[Saved data entries]
++++++++++++++++++++

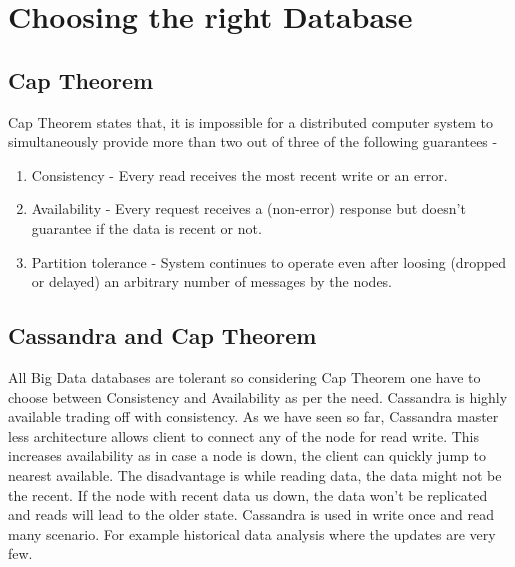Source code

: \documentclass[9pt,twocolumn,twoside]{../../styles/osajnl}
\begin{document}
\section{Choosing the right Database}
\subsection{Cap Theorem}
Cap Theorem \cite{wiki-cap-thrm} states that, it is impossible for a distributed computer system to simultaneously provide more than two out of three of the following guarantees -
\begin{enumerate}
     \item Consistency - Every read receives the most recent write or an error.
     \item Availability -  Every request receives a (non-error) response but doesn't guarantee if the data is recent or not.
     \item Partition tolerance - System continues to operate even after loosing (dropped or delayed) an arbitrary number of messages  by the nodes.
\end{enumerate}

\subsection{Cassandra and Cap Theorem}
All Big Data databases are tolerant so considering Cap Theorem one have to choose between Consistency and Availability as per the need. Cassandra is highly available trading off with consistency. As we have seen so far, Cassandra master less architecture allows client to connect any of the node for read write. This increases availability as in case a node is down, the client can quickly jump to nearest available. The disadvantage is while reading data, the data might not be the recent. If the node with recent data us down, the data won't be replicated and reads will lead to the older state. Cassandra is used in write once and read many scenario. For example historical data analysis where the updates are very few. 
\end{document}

++++++++++++++++++++

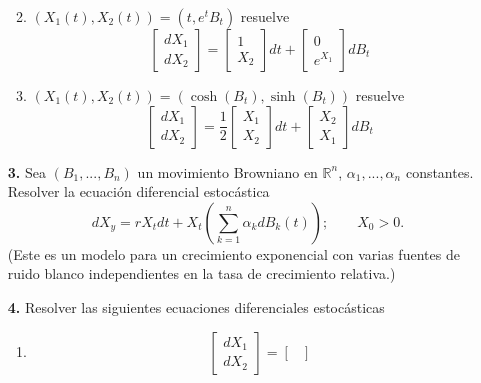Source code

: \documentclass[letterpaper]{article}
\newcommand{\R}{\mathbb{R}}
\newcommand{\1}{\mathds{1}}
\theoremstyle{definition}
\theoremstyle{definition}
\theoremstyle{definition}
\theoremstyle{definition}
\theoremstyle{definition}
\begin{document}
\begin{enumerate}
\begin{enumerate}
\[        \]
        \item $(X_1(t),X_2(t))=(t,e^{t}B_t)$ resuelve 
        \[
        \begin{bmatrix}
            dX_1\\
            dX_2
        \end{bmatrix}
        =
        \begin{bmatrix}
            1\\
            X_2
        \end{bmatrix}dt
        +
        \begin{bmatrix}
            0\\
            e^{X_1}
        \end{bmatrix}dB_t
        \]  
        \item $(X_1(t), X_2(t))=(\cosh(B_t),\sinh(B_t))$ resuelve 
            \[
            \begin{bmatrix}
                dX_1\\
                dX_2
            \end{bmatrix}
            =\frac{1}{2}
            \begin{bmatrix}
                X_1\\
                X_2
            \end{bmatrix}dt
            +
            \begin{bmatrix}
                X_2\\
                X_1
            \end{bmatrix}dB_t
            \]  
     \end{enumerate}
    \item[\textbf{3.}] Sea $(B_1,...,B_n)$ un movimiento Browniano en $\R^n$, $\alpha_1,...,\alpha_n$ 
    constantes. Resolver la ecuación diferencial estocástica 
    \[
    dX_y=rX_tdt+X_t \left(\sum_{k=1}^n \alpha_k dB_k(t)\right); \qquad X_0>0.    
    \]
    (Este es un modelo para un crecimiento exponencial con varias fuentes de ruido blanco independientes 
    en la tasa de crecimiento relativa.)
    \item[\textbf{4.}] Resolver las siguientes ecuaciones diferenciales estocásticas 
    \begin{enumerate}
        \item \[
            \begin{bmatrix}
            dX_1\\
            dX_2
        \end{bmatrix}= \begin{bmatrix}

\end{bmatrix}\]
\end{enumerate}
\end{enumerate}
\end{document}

++++++++++++++++++++

What the task asks
Would you please copy every line in the data that contains the word "Cassandra"?

Answer section
\subsection{Cassandra and Cap Theorem}
All Big Data databases are tolerant so considering Cap Theorem one have to choose between Consistency and Availability as per the need. Cassandra is highly available trading off with consistency. As we have seen so far, Cassandra master less architecture allows client to connect any of the node for read write. This increases availability as in case a node is down, the client can quickly jump to nearest available. The disadvantage is while reading data, the data might not be the recent. If the node with recent data us down, the data won't be replicated and reads will lead to the older state. Cassandra is used in write once and read many scenario. For example historical data analysis where the updates are very few. 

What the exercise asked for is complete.